Begin at the line that has "心理韧性是在挫折中获得力量的", stop after the line that has "- 练习积极的自我对话", and print exactly those lines from the records below, without any pictures.

(Saved entries)
↓

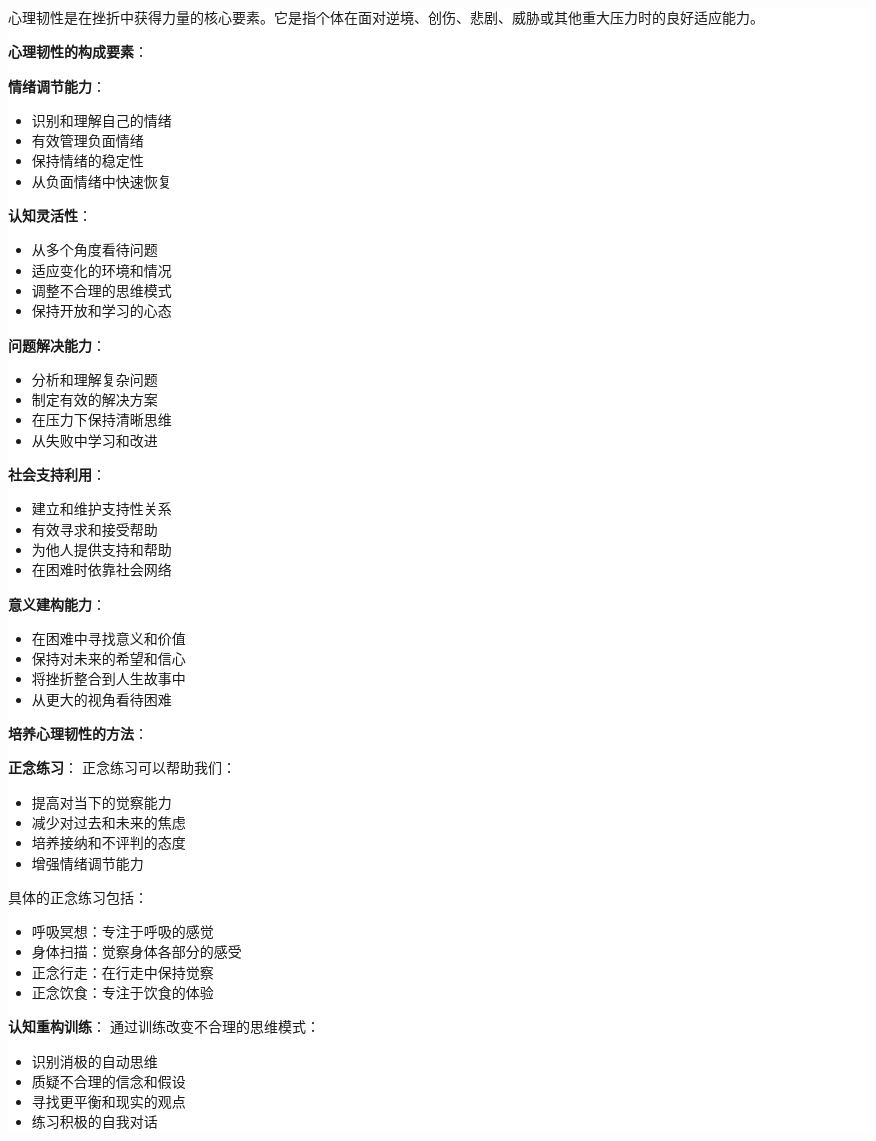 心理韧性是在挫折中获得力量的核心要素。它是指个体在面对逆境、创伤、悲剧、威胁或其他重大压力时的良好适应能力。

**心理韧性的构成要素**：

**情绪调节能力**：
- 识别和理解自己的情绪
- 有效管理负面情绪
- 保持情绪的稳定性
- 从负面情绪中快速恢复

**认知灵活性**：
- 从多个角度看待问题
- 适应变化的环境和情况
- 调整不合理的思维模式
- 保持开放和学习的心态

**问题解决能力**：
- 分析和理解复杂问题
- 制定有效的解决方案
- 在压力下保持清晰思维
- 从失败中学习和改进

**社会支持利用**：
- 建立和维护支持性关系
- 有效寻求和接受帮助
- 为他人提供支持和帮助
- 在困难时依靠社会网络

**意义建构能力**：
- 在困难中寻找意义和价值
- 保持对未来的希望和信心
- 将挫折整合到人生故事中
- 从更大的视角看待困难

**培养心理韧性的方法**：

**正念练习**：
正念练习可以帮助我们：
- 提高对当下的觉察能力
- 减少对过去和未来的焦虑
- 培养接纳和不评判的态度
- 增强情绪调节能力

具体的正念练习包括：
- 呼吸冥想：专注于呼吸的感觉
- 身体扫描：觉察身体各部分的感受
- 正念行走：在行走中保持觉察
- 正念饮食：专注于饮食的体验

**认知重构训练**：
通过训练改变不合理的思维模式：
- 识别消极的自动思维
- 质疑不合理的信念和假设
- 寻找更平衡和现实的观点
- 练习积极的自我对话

↑
↓

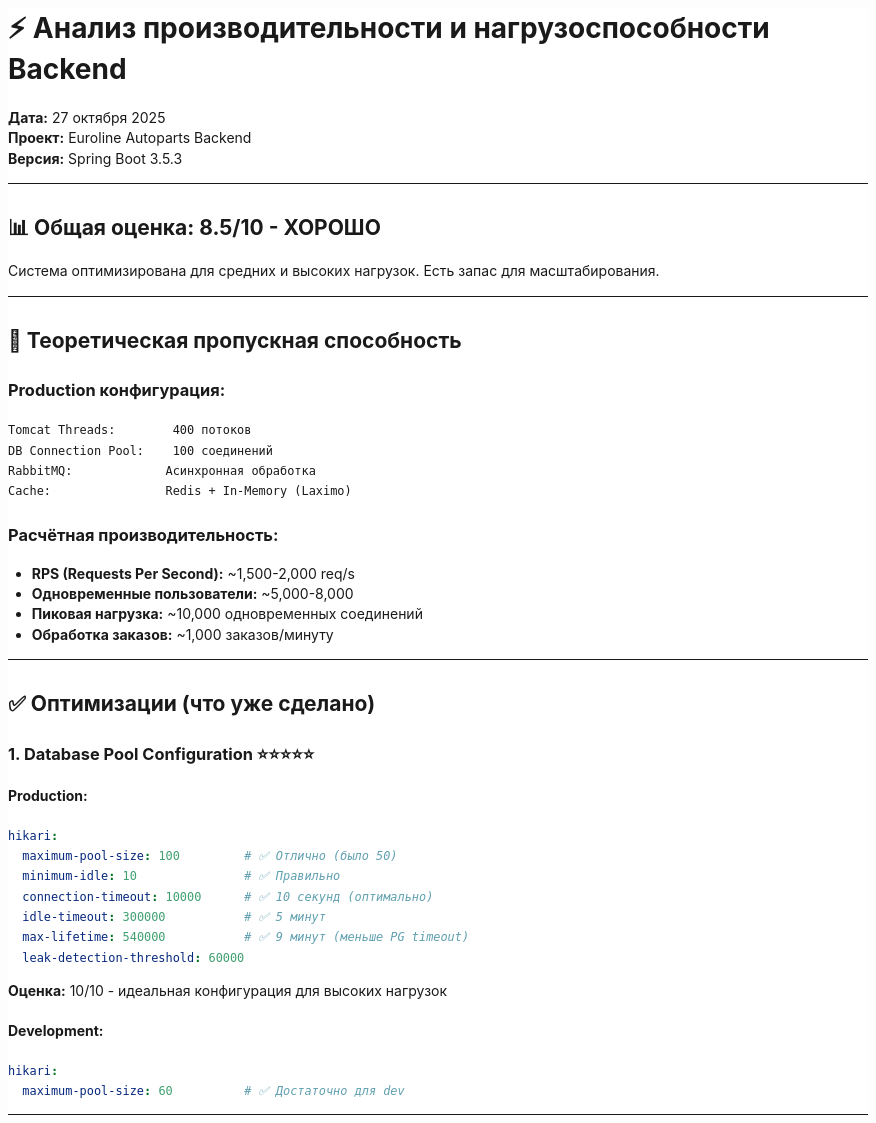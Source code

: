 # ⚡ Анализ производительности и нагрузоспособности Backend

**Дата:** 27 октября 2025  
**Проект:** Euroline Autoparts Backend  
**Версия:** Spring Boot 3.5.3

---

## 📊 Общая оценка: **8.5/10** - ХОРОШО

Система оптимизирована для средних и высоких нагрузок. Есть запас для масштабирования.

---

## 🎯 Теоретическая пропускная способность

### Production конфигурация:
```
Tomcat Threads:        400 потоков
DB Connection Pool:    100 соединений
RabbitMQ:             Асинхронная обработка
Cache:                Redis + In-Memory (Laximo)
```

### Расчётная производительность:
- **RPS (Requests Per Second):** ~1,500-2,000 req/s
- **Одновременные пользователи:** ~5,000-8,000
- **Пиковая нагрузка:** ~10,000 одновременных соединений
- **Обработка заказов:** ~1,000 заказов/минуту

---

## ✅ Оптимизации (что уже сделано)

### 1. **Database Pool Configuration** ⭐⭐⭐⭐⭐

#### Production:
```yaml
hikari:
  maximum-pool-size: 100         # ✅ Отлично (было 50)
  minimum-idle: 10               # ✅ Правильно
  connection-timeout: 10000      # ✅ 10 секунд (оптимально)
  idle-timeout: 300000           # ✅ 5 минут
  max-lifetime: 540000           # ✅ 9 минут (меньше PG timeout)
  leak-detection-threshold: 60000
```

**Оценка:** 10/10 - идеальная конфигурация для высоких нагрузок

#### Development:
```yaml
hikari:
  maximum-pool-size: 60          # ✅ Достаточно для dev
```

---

↑
↓

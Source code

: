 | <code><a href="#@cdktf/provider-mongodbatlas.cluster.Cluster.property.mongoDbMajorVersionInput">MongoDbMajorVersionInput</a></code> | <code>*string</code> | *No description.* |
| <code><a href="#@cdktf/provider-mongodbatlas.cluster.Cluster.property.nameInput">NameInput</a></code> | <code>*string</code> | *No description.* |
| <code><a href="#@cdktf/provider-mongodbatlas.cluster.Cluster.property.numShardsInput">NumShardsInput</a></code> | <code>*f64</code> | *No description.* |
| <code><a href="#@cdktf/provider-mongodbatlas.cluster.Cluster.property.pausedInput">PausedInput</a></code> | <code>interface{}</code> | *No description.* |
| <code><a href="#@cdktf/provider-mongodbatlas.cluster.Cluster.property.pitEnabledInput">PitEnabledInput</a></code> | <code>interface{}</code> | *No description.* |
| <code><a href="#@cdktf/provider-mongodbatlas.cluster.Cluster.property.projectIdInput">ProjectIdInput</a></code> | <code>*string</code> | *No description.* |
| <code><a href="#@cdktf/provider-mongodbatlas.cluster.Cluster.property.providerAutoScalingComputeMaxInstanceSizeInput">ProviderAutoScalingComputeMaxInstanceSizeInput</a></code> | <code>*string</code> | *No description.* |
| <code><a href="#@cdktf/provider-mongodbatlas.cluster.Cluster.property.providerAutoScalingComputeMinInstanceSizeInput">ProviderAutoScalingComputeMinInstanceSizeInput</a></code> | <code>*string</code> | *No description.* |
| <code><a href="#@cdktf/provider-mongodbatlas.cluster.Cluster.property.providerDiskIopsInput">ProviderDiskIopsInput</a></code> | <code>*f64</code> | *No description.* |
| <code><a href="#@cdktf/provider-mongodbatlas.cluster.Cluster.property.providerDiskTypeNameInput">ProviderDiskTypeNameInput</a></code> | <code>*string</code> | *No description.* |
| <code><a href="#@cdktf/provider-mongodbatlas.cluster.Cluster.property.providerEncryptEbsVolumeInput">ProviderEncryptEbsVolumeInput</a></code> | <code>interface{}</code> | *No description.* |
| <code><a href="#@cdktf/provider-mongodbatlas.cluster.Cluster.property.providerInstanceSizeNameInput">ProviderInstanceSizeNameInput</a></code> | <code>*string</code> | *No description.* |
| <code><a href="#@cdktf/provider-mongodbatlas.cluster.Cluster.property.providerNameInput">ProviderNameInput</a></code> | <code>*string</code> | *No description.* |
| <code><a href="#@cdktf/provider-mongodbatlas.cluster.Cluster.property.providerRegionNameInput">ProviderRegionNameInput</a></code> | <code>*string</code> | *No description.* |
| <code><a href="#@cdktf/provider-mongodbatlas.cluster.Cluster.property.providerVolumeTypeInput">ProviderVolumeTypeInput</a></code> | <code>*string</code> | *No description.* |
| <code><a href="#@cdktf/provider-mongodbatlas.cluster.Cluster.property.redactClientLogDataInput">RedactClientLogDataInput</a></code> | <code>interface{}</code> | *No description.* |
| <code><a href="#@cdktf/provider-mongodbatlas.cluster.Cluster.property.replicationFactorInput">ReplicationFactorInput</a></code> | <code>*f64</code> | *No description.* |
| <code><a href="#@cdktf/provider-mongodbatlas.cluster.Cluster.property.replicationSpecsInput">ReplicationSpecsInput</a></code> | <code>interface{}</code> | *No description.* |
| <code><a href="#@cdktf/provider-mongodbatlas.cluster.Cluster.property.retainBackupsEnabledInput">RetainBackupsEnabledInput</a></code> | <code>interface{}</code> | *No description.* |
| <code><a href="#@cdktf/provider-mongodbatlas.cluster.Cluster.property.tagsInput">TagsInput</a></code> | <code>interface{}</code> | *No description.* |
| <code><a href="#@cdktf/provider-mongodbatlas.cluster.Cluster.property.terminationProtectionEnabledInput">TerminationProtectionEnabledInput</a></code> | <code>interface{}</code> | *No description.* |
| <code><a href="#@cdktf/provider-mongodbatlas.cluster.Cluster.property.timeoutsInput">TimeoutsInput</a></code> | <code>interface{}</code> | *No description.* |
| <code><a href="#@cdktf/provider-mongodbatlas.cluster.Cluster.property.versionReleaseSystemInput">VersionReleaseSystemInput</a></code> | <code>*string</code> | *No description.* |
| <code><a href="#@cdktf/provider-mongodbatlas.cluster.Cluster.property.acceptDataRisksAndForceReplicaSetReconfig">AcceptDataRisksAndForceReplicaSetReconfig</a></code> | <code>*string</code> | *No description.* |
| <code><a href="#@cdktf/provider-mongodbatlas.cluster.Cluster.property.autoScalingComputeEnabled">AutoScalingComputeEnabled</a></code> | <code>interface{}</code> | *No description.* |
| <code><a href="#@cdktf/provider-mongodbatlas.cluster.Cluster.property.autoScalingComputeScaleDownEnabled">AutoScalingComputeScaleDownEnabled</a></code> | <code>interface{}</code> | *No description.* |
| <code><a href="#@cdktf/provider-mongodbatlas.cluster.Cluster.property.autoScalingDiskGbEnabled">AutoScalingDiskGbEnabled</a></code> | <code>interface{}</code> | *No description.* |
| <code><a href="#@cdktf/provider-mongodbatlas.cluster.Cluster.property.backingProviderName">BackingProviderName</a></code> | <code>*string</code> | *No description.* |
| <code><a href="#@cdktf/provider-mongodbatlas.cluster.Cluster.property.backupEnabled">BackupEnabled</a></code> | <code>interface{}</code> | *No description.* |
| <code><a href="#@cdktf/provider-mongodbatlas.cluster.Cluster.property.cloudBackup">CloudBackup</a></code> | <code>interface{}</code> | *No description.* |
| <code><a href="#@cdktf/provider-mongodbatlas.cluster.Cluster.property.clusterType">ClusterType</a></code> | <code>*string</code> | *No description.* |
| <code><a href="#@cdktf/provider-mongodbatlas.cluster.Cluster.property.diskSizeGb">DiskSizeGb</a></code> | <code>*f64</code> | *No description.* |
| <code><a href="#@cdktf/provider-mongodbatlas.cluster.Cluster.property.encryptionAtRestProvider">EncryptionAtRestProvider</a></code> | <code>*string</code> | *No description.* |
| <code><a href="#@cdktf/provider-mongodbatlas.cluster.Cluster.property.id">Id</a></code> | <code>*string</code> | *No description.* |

↑

**Task solution:**
 心理韧性是在挫折中获得力量的核心要素。它是指个体在面对逆境、创伤、悲剧、威胁或其他重大压力时的良好适应能力。

**心理韧性的构成要素**：

**情绪调节能力**：
- 识别和理解自己的情绪
- 有效管理负面情绪
- 保持情绪的稳定性
- 从负面情绪中快速恢复

**认知灵活性**：
- 从多个角度看待问题
- 适应变化的环境和情况
- 调整不合理的思维模式
- 保持开放和学习的心态

**问题解决能力**：
- 分析和理解复杂问题
- 制定有效的解决方案
- 在压力下保持清晰思维
- 从失败中学习和改进

**社会支持利用**：
- 建立和维护支持性关系
- 有效寻求和接受帮助
- 为他人提供支持和帮助
- 在困难时依靠社会网络

**意义建构能力**：
- 在困难中寻找意义和价值
- 保持对未来的希望和信心
- 将挫折整合到人生故事中
- 从更大的视角看待困难

**培养心理韧性的方法**：

**正念练习**：
正念练习可以帮助我们：
- 提高对当下的觉察能力
- 减少对过去和未来的焦虑
- 培养接纳和不评判的态度
- 增强情绪调节能力

具体的正念练习包括：
- 呼吸冥想：专注于呼吸的感觉
- 身体扫描：觉察身体各部分的感受
- 正念行走：在行走中保持觉察
- 正念饮食：专注于饮食的体验

**认知重构训练**：
通过训练改变不合理的思维模式：
- 识别消极的自动思维
- 质疑不合理的信念和假设
- 寻找更平衡和现实的观点
- 练习积极的自我对话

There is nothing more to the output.